## YOUR TASK
Filter out all lines without the word "subset" from the data below, please, and copy the rest.

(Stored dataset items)
——————————
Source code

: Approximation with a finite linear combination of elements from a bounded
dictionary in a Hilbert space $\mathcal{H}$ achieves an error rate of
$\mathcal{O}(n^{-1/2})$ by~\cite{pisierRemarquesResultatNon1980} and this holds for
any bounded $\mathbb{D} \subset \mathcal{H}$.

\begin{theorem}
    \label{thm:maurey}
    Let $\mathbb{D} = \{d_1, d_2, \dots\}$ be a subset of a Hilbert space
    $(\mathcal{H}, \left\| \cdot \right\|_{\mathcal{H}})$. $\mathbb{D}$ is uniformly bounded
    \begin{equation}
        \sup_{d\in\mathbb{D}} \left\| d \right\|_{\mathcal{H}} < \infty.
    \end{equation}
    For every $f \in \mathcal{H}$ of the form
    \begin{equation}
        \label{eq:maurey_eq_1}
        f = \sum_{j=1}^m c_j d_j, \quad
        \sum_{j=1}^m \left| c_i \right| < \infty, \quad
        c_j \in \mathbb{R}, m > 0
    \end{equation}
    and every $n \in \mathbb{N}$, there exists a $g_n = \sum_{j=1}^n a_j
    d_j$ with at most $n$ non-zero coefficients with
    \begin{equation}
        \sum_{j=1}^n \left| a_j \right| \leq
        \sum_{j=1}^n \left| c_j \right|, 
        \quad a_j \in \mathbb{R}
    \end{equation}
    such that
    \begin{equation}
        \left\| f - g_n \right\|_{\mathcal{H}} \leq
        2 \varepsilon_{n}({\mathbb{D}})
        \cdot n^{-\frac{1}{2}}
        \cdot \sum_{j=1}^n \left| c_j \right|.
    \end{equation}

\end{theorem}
——————————
## OUTPUT BELOW
any bounded $\mathbb{D} \subset \mathcal{H}$.
    Let $\mathbb{D} = \{d_1, d_2, \dots\}$ be a subset of a Hilbert space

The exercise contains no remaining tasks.